WHAT THE EXERCISE ASKS: Given the records below, would you repeat exactly the lines that begin at the one containing "<p><strong>张雪峰：</strong>饿了么以" and end at the one containing "<p>线性就是用工程师堆业务", inclusive?

=== Begin Enclosure ===

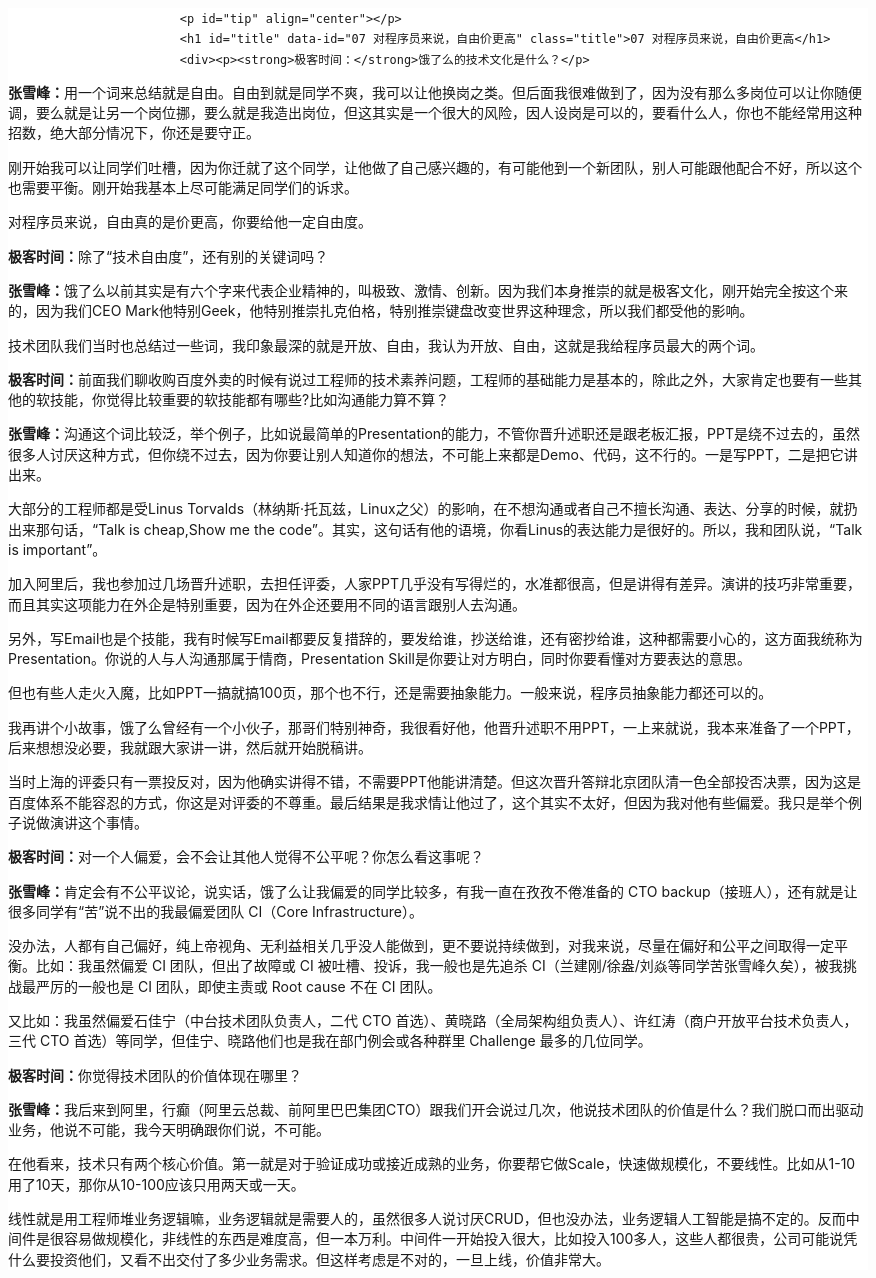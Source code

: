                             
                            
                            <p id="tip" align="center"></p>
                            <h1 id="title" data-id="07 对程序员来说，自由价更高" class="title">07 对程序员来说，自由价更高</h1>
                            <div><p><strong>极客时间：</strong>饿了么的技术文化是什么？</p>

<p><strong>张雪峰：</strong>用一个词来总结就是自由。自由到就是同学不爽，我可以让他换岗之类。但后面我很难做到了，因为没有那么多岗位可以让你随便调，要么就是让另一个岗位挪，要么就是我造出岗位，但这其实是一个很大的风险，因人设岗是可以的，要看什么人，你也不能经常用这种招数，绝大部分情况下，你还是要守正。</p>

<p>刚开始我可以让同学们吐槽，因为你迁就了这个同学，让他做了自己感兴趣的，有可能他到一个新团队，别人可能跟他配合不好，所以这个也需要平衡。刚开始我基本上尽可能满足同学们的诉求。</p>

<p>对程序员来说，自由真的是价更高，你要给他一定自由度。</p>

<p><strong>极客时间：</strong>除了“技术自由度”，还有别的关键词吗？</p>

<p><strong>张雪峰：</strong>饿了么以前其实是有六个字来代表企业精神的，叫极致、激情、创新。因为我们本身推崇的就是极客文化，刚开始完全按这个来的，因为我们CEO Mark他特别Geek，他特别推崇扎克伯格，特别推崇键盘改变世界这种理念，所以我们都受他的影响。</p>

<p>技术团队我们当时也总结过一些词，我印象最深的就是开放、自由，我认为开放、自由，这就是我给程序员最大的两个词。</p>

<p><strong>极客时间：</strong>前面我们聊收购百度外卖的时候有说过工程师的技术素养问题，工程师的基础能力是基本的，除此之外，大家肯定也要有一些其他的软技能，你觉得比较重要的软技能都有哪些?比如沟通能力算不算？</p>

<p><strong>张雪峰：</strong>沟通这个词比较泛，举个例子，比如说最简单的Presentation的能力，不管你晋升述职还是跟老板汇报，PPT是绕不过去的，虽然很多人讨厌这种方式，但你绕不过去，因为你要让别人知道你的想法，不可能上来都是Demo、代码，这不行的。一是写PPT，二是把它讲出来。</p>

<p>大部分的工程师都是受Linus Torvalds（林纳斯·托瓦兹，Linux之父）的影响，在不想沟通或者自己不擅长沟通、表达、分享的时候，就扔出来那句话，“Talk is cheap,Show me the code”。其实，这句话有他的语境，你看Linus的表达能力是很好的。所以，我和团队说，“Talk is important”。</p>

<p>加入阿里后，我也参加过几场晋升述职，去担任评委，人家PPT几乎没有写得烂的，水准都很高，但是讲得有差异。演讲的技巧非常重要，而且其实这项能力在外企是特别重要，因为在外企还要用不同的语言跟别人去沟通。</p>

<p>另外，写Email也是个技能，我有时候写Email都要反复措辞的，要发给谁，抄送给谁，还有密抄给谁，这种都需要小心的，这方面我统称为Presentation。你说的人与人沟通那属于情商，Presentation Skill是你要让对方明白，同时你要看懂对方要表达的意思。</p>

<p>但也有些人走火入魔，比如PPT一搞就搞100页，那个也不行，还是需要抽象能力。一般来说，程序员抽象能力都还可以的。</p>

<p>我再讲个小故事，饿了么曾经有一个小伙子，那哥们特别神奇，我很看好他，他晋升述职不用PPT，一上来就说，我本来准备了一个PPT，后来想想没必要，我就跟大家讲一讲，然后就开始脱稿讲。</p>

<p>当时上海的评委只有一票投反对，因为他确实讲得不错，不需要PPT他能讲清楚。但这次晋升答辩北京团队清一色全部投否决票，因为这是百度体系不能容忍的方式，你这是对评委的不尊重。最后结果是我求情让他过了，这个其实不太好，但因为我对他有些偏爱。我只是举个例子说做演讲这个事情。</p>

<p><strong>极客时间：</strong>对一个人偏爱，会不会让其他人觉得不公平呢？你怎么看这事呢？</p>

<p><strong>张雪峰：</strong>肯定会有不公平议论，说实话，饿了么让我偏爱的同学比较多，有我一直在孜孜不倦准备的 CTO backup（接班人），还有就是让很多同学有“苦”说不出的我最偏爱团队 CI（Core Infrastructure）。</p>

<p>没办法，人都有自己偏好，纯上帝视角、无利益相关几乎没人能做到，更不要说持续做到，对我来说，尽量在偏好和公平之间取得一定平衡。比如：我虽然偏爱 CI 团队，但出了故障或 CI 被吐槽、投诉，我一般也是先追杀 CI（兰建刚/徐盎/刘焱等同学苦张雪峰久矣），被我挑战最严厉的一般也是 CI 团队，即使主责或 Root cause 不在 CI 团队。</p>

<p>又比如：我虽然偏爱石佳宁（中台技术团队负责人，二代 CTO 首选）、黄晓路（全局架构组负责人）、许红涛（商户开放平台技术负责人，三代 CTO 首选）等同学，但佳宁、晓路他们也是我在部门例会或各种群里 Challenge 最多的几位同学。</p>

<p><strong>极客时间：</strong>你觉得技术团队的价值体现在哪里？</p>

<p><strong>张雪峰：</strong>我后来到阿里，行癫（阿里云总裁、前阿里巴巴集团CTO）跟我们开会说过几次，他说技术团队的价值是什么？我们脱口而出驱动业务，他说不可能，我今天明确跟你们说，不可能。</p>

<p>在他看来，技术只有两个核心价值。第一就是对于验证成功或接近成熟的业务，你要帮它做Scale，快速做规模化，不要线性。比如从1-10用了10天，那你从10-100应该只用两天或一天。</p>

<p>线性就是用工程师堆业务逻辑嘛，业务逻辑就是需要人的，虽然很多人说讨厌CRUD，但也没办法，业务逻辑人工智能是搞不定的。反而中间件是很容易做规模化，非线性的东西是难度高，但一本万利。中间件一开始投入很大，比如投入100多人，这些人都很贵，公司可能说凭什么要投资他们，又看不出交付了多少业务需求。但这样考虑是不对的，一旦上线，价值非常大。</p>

=== End Enclosure ===
=== Begin Enclosure ===

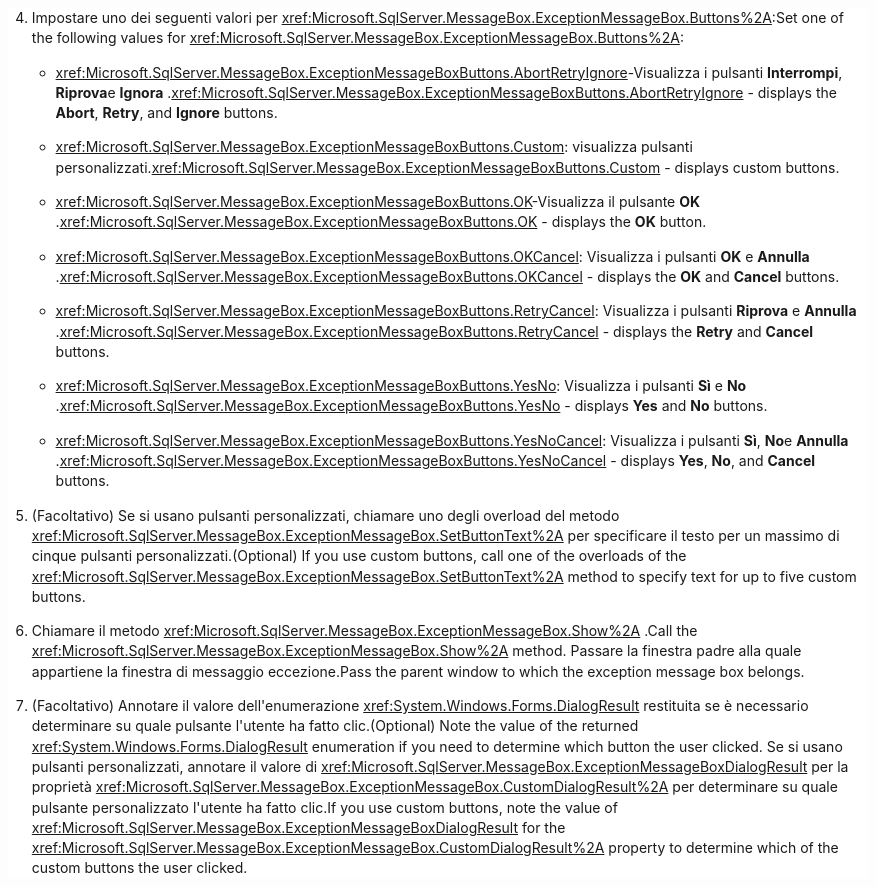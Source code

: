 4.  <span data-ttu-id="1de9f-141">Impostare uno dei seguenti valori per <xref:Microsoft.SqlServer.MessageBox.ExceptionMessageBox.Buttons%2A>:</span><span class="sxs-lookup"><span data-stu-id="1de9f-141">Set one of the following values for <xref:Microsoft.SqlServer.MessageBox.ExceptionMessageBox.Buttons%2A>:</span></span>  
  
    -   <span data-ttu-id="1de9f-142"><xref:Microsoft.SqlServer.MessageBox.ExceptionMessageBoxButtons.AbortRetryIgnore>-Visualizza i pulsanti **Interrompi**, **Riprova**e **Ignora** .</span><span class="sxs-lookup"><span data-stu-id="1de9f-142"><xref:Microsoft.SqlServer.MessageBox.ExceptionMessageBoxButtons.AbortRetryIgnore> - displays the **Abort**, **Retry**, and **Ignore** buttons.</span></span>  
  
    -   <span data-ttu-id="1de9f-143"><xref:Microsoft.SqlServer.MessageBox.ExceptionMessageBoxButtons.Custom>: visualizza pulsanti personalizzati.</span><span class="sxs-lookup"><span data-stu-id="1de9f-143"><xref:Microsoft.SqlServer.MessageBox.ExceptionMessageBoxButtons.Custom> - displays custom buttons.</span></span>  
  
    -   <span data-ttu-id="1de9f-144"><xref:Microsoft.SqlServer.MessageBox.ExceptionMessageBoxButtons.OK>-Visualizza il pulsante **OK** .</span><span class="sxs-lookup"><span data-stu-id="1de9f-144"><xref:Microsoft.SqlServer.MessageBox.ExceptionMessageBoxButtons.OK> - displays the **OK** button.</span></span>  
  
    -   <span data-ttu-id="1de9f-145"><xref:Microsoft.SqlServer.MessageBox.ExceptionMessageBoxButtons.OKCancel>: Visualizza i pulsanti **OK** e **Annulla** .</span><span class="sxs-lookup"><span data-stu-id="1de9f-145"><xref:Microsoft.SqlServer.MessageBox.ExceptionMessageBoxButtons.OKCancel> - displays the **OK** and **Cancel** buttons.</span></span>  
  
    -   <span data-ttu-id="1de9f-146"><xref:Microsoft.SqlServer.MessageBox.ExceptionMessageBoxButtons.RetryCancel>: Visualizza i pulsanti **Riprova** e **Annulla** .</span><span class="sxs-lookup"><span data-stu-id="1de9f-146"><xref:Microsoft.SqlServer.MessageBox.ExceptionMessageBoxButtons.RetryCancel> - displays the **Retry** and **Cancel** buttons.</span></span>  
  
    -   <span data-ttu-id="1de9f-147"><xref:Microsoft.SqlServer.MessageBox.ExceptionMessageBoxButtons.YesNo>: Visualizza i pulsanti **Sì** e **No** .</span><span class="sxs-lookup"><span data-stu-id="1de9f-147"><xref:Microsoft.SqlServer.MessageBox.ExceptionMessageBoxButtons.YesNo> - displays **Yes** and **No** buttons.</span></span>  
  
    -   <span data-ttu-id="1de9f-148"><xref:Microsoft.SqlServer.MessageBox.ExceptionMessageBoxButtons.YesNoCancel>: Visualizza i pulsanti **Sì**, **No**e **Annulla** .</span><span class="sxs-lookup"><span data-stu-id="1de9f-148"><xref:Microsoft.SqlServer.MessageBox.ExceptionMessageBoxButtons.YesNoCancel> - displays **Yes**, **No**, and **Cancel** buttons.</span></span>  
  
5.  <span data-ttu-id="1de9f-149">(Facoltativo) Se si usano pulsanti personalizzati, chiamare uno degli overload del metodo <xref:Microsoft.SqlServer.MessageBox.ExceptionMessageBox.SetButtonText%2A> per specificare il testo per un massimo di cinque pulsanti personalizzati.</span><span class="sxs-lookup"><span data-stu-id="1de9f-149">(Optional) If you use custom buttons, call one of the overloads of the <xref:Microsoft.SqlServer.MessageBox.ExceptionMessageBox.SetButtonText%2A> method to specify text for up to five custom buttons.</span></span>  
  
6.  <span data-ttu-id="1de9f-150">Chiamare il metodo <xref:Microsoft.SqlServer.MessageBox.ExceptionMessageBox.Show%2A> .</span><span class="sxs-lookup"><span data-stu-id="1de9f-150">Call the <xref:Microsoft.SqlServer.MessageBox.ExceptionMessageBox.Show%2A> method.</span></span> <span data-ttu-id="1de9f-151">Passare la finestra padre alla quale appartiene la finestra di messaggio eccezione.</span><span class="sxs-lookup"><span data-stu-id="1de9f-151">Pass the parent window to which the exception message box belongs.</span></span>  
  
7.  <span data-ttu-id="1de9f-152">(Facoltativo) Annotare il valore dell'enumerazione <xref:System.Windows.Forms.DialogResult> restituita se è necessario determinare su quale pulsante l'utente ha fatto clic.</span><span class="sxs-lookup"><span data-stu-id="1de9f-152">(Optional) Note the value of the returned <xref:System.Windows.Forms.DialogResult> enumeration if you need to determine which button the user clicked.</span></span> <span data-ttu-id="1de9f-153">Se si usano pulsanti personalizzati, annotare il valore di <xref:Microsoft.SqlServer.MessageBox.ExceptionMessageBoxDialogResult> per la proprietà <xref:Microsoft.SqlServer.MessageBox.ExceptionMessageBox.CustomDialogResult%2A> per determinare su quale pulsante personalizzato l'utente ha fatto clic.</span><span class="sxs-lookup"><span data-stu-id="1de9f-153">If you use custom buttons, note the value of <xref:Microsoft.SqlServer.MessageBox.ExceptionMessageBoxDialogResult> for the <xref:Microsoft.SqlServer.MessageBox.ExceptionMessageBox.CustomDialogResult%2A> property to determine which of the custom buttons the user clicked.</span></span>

=== End Enclosure ===
=== Begin Enclosure ===

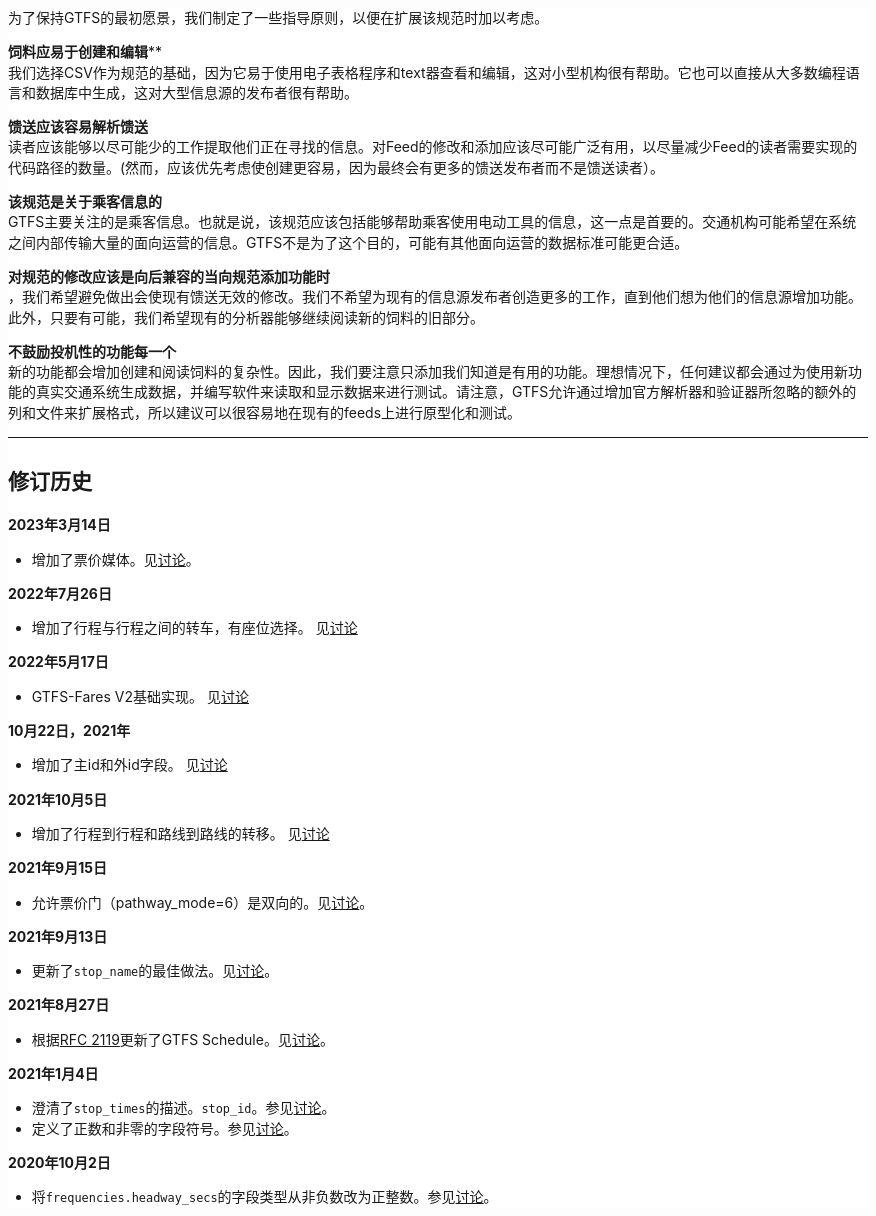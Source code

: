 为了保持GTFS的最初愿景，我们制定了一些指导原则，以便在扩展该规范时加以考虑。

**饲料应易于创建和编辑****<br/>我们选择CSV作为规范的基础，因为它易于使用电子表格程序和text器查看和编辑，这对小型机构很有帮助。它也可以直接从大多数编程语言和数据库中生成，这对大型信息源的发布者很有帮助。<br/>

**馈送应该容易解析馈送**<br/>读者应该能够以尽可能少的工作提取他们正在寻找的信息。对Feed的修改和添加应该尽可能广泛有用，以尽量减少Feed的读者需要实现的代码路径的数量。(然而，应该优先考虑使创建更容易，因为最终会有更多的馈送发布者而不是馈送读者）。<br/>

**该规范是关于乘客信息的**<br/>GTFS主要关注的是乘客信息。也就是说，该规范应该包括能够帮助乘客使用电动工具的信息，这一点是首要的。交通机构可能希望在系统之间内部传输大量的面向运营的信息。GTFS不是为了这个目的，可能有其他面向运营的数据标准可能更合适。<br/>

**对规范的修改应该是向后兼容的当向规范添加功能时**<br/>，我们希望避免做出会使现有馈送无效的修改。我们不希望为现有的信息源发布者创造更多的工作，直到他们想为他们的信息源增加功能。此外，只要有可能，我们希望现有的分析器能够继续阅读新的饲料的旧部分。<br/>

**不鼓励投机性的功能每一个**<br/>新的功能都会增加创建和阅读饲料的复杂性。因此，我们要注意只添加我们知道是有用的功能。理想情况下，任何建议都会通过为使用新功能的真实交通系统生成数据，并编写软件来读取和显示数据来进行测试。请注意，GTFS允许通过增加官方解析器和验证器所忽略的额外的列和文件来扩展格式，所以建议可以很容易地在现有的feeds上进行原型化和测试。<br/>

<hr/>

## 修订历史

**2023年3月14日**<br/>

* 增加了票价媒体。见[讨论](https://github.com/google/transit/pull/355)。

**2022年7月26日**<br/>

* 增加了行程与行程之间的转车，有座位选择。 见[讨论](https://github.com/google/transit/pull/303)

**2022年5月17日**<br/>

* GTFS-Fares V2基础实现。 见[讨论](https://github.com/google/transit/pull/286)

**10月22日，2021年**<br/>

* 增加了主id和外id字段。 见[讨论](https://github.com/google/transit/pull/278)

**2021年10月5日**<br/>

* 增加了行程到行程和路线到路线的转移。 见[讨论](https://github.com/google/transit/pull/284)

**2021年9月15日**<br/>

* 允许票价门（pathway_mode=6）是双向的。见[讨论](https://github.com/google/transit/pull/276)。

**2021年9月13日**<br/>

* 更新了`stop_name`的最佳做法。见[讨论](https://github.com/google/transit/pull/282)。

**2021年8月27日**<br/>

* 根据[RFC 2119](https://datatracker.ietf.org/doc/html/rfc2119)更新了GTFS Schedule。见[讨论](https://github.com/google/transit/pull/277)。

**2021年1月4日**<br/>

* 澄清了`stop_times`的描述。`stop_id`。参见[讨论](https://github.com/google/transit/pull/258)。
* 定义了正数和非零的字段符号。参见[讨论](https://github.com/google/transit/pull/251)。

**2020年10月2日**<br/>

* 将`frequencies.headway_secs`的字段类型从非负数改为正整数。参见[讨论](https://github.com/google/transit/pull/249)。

=== End Enclosure ===

OUTPUT FOR THIS EXERCISE:
<p><strong>张雪峰：</strong>饿了么以前其实是有六个字来代表企业精神的，叫极致、激情、创新。因为我们本身推崇的就是极客文化，刚开始完全按这个来的，因为我们CEO Mark他特别Geek，他特别推崇扎克伯格，特别推崇键盘改变世界这种理念，所以我们都受他的影响。</p>

<p>技术团队我们当时也总结过一些词，我印象最深的就是开放、自由，我认为开放、自由，这就是我给程序员最大的两个词。</p>

<p><strong>极客时间：</strong>前面我们聊收购百度外卖的时候有说过工程师的技术素养问题，工程师的基础能力是基本的，除此之外，大家肯定也要有一些其他的软技能，你觉得比较重要的软技能都有哪些?比如沟通能力算不算？</p>

<p><strong>张雪峰：</strong>沟通这个词比较泛，举个例子，比如说最简单的Presentation的能力，不管你晋升述职还是跟老板汇报，PPT是绕不过去的，虽然很多人讨厌这种方式，但你绕不过去，因为你要让别人知道你的想法，不可能上来都是Demo、代码，这不行的。一是写PPT，二是把它讲出来。</p>

<p>大部分的工程师都是受Linus Torvalds（林纳斯·托瓦兹，Linux之父）的影响，在不想沟通或者自己不擅长沟通、表达、分享的时候，就扔出来那句话，“Talk is cheap,Show me the code”。其实，这句话有他的语境，你看Linus的表达能力是很好的。所以，我和团队说，“Talk is important”。</p>

<p>加入阿里后，我也参加过几场晋升述职，去担任评委，人家PPT几乎没有写得烂的，水准都很高，但是讲得有差异。演讲的技巧非常重要，而且其实这项能力在外企是特别重要，因为在外企还要用不同的语言跟别人去沟通。</p>

<p>另外，写Email也是个技能，我有时候写Email都要反复措辞的，要发给谁，抄送给谁，还有密抄给谁，这种都需要小心的，这方面我统称为Presentation。你说的人与人沟通那属于情商，Presentation Skill是你要让对方明白，同时你要看懂对方要表达的意思。</p>

<p>但也有些人走火入魔，比如PPT一搞就搞100页，那个也不行，还是需要抽象能力。一般来说，程序员抽象能力都还可以的。</p>

<p>我再讲个小故事，饿了么曾经有一个小伙子，那哥们特别神奇，我很看好他，他晋升述职不用PPT，一上来就说，我本来准备了一个PPT，后来想想没必要，我就跟大家讲一讲，然后就开始脱稿讲。</p>

<p>当时上海的评委只有一票投反对，因为他确实讲得不错，不需要PPT他能讲清楚。但这次晋升答辩北京团队清一色全部投否决票，因为这是百度体系不能容忍的方式，你这是对评委的不尊重。最后结果是我求情让他过了，这个其实不太好，但因为我对他有些偏爱。我只是举个例子说做演讲这个事情。</p>

<p><strong>极客时间：</strong>对一个人偏爱，会不会让其他人觉得不公平呢？你怎么看这事呢？</p>

<p><strong>张雪峰：</strong>肯定会有不公平议论，说实话，饿了么让我偏爱的同学比较多，有我一直在孜孜不倦准备的 CTO backup（接班人），还有就是让很多同学有“苦”说不出的我最偏爱团队 CI（Core Infrastructure）。</p>

<p>没办法，人都有自己偏好，纯上帝视角、无利益相关几乎没人能做到，更不要说持续做到，对我来说，尽量在偏好和公平之间取得一定平衡。比如：我虽然偏爱 CI 团队，但出了故障或 CI 被吐槽、投诉，我一般也是先追杀 CI（兰建刚/徐盎/刘焱等同学苦张雪峰久矣），被我挑战最严厉的一般也是 CI 团队，即使主责或 Root cause 不在 CI 团队。</p>

<p>又比如：我虽然偏爱石佳宁（中台技术团队负责人，二代 CTO 首选）、黄晓路（全局架构组负责人）、许红涛（商户开放平台技术负责人，三代 CTO 首选）等同学，但佳宁、晓路他们也是我在部门例会或各种群里 Challenge 最多的几位同学。</p>

<p><strong>极客时间：</strong>你觉得技术团队的价值体现在哪里？</p>

<p><strong>张雪峰：</strong>我后来到阿里，行癫（阿里云总裁、前阿里巴巴集团CTO）跟我们开会说过几次，他说技术团队的价值是什么？我们脱口而出驱动业务，他说不可能，我今天明确跟你们说，不可能。</p>

<p>在他看来，技术只有两个核心价值。第一就是对于验证成功或接近成熟的业务，你要帮它做Scale，快速做规模化，不要线性。比如从1-10用了10天，那你从10-100应该只用两天或一天。</p>

<p>线性就是用工程师堆业务逻辑嘛，业务逻辑就是需要人的，虽然很多人说讨厌CRUD，但也没办法，业务逻辑人工智能是搞不定的。反而中间件是很容易做规模化，非线性的东西是难度高，但一本万利。中间件一开始投入很大，比如投入100多人，这些人都很贵，公司可能说凭什么要投资他们，又看不出交付了多少业务需求。但这样考虑是不对的，一旦上线，价值非常大。</p>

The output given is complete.